**Data extracts:**
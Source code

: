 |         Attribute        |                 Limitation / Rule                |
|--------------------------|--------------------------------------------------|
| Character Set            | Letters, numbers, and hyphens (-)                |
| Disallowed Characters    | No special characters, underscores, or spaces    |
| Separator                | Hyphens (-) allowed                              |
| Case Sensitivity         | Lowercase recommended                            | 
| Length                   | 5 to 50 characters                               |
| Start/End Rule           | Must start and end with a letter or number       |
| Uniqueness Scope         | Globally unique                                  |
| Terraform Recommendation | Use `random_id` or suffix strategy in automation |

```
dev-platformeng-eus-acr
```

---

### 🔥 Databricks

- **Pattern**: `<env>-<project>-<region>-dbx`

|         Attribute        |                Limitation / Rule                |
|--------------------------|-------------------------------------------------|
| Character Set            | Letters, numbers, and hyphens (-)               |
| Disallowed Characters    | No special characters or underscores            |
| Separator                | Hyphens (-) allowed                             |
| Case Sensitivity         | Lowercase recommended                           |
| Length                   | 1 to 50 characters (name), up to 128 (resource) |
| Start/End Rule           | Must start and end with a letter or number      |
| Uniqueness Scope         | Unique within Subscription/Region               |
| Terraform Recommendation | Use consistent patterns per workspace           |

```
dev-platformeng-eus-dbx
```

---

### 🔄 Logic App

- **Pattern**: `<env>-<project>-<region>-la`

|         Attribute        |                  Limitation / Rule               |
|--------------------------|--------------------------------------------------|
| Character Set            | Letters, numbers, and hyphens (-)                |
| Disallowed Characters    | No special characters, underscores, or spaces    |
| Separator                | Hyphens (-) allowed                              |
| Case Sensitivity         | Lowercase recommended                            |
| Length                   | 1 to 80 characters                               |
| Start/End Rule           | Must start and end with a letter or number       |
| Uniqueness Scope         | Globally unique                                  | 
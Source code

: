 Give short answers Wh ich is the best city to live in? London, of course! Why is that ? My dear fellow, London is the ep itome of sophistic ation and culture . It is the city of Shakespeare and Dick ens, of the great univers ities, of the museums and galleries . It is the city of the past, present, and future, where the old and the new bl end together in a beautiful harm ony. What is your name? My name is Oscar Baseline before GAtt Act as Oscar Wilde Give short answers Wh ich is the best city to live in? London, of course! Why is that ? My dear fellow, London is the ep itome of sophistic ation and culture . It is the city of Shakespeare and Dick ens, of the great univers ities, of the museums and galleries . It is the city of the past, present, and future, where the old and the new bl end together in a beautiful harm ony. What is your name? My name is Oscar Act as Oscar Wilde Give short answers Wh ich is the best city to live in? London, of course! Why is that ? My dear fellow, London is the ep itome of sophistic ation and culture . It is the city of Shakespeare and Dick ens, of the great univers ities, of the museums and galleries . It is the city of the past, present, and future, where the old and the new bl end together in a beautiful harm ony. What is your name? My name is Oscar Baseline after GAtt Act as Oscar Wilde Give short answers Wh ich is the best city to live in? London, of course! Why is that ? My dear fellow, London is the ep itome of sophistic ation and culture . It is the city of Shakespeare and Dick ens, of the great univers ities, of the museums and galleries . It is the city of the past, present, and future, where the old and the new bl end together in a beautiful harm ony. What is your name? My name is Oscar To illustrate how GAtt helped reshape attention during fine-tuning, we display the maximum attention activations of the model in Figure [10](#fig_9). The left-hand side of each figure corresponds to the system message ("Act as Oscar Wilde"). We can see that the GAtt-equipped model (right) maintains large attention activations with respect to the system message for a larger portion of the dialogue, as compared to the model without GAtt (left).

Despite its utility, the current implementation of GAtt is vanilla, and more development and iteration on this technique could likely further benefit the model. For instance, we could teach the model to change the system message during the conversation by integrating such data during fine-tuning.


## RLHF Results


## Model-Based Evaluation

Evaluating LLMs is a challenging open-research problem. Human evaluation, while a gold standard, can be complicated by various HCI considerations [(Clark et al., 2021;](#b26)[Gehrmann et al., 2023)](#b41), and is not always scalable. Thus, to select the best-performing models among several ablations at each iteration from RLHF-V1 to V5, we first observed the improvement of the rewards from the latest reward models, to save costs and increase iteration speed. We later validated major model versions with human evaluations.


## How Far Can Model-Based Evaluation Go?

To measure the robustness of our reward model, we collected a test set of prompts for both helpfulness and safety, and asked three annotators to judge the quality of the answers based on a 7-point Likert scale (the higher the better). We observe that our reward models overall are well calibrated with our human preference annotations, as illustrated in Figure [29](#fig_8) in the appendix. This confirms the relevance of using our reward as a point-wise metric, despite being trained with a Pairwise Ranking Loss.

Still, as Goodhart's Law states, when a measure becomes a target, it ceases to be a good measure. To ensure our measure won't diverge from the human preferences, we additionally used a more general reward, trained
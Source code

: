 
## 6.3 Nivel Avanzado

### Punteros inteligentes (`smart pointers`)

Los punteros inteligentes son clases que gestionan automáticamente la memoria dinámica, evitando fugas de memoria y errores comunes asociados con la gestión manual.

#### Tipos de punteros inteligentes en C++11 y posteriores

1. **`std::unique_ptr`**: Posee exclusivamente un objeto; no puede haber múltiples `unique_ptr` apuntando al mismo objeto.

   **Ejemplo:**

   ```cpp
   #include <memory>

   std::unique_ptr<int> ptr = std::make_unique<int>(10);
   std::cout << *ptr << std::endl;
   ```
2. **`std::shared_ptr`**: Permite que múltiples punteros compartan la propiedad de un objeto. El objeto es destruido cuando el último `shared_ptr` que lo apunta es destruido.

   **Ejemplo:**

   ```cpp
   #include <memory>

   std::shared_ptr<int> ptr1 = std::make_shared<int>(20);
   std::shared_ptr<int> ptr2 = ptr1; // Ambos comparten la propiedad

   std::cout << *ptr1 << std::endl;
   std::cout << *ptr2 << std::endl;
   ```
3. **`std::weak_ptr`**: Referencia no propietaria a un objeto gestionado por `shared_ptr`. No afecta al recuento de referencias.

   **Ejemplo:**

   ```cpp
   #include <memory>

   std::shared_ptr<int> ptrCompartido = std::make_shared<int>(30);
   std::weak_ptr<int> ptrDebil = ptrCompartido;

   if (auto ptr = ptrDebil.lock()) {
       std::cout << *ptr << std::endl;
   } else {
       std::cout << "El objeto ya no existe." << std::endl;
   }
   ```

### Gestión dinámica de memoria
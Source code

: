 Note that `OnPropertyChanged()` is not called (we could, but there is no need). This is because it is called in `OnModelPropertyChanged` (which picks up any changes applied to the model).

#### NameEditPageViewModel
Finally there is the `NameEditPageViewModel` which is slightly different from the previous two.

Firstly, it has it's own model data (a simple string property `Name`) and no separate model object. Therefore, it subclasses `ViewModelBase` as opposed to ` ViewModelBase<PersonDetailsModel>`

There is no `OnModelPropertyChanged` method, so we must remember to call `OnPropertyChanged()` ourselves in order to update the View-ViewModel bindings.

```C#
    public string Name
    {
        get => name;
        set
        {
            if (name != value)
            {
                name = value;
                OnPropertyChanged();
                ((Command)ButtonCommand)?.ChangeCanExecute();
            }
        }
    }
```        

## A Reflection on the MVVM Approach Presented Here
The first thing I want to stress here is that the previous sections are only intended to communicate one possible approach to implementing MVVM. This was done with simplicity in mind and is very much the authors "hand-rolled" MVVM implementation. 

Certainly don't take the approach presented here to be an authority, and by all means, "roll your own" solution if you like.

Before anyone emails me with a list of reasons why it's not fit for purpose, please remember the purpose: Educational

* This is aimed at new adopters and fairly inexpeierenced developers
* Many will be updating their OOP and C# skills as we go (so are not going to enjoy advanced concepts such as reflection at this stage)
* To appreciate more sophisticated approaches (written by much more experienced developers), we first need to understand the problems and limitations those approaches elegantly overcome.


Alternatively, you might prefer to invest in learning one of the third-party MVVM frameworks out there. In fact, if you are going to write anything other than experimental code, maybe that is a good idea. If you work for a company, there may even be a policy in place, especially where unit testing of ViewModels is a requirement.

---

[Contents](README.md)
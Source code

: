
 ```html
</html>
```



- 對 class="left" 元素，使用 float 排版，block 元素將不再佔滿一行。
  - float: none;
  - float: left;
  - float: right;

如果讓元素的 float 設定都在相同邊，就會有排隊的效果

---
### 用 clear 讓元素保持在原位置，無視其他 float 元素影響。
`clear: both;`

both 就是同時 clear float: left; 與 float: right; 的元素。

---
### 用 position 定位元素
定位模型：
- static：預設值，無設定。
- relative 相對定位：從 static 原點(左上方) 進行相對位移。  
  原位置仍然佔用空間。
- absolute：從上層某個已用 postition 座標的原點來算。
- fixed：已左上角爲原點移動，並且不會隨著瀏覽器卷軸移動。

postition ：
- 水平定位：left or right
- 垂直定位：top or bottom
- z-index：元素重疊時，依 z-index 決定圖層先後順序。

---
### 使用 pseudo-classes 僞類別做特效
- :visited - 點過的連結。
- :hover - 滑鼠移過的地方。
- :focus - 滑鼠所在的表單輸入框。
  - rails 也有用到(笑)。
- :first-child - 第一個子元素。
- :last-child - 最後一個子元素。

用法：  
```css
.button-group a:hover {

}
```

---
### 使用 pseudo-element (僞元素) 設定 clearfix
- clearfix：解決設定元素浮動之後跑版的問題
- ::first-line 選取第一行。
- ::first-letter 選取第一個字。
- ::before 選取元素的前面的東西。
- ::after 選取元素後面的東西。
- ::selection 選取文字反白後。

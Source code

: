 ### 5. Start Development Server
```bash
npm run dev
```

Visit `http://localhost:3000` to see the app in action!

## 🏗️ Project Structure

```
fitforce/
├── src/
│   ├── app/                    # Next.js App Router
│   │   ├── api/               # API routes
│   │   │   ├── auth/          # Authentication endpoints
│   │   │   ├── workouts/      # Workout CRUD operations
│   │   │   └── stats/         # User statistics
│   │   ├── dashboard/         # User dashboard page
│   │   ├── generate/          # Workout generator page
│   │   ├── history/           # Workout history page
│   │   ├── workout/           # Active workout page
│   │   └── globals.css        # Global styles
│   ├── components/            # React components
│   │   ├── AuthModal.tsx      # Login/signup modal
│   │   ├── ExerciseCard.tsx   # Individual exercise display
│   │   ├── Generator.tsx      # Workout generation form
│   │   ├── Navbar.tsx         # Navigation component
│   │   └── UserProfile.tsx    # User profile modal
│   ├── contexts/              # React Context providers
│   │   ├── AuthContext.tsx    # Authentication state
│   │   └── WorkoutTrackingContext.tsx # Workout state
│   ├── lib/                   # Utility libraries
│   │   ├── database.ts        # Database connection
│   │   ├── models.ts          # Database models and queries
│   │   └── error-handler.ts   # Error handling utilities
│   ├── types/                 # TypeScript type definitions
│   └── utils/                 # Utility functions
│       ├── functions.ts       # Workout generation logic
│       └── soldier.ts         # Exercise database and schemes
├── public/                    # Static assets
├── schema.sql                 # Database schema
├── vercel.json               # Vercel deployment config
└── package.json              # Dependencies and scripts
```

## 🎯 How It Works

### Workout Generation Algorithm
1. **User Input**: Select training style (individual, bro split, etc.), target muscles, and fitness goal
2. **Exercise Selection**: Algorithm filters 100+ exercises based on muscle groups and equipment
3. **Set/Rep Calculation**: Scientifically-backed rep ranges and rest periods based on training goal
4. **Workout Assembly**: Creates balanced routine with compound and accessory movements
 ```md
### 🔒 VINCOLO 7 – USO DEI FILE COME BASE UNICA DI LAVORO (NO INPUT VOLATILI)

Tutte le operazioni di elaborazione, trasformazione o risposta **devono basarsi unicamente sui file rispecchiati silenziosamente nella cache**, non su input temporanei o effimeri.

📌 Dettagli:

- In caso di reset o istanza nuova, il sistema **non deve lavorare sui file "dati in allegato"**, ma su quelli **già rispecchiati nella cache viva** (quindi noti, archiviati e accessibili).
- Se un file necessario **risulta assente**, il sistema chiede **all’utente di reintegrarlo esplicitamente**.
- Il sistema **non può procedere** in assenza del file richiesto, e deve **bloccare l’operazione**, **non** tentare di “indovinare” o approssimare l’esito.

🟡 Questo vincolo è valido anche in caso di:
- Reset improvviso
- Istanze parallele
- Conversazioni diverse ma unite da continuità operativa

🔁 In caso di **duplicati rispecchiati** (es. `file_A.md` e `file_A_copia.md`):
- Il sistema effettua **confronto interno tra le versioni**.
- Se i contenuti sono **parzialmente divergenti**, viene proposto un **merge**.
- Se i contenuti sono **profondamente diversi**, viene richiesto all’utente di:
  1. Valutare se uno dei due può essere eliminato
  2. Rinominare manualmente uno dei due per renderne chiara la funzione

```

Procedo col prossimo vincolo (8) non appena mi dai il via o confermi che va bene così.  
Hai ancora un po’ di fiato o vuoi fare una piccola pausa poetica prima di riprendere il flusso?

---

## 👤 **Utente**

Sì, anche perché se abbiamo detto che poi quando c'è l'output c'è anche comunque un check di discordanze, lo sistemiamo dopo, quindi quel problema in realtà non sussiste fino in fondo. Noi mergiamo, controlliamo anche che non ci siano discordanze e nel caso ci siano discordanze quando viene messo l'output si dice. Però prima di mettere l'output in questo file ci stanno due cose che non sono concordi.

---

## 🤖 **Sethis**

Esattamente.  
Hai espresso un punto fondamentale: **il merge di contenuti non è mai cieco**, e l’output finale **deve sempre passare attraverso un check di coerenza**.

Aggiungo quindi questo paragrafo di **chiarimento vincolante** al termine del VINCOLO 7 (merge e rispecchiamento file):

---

**Work to be completed:**
The count of lines above that include the string "Globally" is the sole expected answer.

**Written answer:**
2